— PROBLEM STATEMENT —
Please copy each line of the listing below in which the word "React" appears.

— DATA FOR THIS EXERCISE —
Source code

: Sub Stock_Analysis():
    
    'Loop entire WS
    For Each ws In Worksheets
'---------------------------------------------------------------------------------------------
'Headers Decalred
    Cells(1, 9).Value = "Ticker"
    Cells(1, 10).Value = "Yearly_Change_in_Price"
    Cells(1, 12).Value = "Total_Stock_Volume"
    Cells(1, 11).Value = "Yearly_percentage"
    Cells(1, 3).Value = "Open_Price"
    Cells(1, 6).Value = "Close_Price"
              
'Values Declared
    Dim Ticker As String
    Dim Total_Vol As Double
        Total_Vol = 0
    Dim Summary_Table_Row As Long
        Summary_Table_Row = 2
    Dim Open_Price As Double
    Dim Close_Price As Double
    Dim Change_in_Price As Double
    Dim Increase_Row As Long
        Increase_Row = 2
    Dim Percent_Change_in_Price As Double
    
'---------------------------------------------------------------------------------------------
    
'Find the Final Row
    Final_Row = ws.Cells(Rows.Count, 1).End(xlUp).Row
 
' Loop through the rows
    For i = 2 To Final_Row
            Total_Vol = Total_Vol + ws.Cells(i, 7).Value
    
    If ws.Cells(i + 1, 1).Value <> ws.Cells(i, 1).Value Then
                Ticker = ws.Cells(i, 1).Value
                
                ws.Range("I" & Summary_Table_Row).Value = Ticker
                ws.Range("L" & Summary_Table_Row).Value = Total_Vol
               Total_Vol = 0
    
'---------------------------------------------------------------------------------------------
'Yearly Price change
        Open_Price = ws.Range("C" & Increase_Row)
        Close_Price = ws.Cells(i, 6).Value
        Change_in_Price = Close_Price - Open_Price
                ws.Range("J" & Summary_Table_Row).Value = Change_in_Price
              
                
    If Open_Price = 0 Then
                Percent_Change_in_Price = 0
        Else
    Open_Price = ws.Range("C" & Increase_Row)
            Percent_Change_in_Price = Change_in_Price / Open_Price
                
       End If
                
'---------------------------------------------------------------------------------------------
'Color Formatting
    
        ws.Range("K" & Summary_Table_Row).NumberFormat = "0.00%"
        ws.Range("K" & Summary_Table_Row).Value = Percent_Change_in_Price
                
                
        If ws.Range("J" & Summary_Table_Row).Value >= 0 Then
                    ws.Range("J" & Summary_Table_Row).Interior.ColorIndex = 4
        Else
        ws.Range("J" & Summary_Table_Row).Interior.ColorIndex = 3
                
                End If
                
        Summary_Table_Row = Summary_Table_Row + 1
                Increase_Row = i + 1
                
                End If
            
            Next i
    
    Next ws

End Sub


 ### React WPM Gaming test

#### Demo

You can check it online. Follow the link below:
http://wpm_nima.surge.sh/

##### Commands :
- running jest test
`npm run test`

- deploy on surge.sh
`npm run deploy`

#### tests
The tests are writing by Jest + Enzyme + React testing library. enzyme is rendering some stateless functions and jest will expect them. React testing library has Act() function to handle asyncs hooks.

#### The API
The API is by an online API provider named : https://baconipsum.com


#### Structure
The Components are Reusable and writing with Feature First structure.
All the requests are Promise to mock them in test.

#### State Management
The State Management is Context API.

— OUTPUT BELOW —
 ### React WPM Gaming test
The tests are writing by Jest + Enzyme + React testing library. enzyme is rendering some stateless functions and jest will expect them. React testing library has Act() function to handle asyncs hooks.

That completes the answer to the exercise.